Engineering changes are always a trade-off that adds good behavior at the expense of some bad behavior. The question is, does the good outweight the bad?
For example, the following table identifies a few common metrics and their possible undesirable impacts:
Change | Improves | Potential Impacts |
| Additional Testing | FD / FI | Diagnostic or Maintenance Time |
| Serial Replacement | Fault Group Size | Maintenance Time |
| Add Redundancy | Safety, Critical Behavior | FD/FI, Maintenance, Reliability |
| Add Sensors | FD / FI, Maintenance | Reliability, Maintenance |
| Preventative Maintenance | Reliability, Availability | Support Cost, Maintenance |
Of course, some changes are far more complex. Repartioning, for example, can have any number of good and bad consequences. Often, it is highly efficient to repartition for diagnostic purposes (better detection, isolation, etc.) However, what happens to maintenance? By the same token, the partioning could be done specifically to improve maintenance. But then how is diagnostics changing to accomodate it?

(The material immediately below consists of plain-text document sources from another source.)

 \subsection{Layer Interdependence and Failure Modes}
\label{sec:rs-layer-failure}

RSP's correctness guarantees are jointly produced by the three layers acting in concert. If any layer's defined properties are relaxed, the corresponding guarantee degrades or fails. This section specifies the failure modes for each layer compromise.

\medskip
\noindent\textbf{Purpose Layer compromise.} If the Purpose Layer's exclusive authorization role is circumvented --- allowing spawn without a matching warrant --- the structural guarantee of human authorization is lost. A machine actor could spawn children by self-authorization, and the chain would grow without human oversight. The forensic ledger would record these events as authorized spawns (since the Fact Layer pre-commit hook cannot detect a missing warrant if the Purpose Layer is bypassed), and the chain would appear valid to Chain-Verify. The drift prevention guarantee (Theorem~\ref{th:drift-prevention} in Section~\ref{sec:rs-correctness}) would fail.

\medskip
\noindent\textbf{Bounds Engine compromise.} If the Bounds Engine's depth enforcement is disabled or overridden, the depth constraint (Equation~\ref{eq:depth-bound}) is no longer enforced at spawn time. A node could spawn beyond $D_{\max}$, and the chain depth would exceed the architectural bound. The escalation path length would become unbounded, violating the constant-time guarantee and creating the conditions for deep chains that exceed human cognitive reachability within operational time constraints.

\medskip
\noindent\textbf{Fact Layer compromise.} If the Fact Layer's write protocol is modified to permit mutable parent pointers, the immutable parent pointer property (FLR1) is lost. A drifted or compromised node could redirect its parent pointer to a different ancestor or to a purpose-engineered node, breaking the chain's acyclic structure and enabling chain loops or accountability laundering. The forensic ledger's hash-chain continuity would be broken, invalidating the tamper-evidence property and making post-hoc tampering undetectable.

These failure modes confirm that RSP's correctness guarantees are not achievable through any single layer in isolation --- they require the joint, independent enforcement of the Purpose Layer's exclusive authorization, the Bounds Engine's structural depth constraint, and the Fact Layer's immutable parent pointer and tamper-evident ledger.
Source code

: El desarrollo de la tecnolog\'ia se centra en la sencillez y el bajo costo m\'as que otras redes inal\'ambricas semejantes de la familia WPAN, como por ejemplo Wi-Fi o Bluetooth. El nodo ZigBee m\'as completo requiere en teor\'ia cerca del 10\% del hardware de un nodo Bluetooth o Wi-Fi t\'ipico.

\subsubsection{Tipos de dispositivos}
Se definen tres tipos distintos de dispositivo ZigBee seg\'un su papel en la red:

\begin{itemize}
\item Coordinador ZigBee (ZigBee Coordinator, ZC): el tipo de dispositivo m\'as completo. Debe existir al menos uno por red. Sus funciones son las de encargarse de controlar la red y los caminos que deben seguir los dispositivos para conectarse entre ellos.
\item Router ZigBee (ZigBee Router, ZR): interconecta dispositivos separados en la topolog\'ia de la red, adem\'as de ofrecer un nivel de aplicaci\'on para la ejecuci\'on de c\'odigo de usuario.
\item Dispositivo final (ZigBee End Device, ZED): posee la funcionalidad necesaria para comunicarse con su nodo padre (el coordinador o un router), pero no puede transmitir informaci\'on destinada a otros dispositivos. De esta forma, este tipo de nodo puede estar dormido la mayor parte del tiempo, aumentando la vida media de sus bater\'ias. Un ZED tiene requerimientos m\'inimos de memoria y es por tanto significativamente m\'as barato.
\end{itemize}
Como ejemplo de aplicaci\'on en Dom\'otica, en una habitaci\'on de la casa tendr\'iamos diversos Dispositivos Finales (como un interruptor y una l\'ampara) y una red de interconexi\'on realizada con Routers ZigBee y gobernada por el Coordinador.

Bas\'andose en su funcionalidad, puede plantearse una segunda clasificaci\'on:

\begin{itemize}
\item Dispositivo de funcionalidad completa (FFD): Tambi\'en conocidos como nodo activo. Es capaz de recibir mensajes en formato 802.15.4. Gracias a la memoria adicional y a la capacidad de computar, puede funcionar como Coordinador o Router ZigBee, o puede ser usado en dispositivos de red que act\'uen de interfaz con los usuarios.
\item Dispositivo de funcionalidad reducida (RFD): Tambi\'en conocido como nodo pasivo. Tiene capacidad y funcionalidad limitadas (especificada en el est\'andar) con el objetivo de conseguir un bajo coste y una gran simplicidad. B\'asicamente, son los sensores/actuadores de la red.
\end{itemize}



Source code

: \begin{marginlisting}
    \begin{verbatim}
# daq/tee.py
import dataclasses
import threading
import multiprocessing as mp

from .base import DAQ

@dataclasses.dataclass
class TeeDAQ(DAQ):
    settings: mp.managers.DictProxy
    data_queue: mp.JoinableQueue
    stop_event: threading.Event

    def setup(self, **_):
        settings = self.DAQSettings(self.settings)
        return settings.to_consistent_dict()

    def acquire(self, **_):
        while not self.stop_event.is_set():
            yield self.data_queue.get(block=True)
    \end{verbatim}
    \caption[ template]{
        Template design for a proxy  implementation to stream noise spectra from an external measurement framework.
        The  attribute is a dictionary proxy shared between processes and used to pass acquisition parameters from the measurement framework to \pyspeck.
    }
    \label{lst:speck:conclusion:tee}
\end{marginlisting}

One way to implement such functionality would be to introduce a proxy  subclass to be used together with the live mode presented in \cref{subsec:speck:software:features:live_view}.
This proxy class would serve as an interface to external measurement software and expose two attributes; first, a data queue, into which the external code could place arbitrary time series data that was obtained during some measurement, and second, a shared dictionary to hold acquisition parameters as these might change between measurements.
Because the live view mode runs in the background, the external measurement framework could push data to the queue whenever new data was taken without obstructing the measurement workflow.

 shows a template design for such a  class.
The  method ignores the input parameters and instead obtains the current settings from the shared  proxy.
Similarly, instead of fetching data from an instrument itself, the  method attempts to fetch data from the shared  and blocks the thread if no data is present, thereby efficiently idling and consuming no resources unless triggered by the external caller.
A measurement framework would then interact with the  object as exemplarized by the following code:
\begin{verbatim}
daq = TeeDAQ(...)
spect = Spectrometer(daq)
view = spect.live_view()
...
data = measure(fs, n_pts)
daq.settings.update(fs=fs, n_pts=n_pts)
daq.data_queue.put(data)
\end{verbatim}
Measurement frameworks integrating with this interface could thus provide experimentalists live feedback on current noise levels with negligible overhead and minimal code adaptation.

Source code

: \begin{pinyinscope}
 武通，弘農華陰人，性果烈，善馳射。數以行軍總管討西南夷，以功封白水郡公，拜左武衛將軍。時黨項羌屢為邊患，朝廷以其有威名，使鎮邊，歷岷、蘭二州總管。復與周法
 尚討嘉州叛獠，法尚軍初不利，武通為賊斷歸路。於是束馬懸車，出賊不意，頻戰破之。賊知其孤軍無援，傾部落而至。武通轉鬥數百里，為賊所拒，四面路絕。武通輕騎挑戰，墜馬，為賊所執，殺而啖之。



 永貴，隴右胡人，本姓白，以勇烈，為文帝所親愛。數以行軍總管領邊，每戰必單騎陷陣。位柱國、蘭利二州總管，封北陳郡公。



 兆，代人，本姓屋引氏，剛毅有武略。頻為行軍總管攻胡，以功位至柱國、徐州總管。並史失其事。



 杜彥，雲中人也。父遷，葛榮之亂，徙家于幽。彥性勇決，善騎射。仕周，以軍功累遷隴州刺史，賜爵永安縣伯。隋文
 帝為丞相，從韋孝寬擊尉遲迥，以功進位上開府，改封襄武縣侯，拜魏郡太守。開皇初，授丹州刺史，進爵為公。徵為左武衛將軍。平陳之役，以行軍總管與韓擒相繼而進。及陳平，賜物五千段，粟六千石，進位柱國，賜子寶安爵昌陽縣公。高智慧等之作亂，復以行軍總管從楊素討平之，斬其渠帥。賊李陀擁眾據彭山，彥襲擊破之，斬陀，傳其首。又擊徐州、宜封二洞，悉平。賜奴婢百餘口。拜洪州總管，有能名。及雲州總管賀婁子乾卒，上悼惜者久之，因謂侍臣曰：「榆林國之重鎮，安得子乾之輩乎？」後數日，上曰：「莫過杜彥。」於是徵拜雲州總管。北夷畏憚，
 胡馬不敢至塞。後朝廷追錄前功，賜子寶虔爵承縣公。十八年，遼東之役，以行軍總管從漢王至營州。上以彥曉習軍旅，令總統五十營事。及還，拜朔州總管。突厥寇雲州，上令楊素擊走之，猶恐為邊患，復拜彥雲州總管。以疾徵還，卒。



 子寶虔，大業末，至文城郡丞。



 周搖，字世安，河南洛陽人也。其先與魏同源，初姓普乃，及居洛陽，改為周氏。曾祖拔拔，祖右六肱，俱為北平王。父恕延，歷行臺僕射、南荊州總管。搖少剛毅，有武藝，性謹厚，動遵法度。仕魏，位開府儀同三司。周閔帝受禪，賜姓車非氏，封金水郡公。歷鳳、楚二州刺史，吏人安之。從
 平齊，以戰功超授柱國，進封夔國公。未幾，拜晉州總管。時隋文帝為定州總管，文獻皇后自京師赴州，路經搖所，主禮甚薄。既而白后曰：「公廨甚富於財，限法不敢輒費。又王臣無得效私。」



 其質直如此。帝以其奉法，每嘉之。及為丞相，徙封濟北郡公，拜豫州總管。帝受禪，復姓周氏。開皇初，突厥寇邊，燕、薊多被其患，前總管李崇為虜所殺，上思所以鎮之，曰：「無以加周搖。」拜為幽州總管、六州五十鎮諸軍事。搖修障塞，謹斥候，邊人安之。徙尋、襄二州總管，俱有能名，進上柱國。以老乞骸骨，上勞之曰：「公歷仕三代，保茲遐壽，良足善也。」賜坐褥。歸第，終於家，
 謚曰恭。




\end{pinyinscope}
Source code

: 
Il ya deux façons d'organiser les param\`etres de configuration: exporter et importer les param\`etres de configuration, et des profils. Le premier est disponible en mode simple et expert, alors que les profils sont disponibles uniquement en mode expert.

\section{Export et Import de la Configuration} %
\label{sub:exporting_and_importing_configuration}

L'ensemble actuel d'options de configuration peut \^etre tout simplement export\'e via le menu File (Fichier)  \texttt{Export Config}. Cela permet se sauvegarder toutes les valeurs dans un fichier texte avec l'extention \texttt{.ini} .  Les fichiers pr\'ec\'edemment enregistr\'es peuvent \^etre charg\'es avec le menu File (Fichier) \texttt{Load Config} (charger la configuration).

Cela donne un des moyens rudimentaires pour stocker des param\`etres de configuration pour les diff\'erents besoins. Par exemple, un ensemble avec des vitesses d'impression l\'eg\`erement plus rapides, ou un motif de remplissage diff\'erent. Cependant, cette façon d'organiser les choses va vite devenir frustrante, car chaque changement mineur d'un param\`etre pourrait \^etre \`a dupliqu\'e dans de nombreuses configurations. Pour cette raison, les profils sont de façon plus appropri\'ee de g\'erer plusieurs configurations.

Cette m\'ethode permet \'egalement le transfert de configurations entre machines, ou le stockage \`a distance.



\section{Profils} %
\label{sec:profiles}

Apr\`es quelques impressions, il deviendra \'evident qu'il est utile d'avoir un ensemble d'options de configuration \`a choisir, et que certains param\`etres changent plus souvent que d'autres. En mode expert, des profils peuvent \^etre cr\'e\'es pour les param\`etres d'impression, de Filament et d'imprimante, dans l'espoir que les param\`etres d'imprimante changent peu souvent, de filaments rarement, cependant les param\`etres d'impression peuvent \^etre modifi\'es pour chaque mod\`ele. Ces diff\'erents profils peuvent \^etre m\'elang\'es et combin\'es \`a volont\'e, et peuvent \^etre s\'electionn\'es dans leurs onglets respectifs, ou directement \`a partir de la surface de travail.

Problems such as these are what some System Engineers live for, and they are also what can make and break a process or tool, and ultimately the entire project. Today, Prognostics often opens Pandora's box for these same reasons.
Prognostics can be used to extend useful life, but that can mean sacrificing reliability. It can also improve reliability through advanced warning, but that can mean losing some availability. Determining the overall benefit of these opposing factors is what triggers most engineers to start thinking about risk. The degree of accuracy to which these factors can be determined is real hurdle in assessing the true risk of producing a supportable design that meets requirements.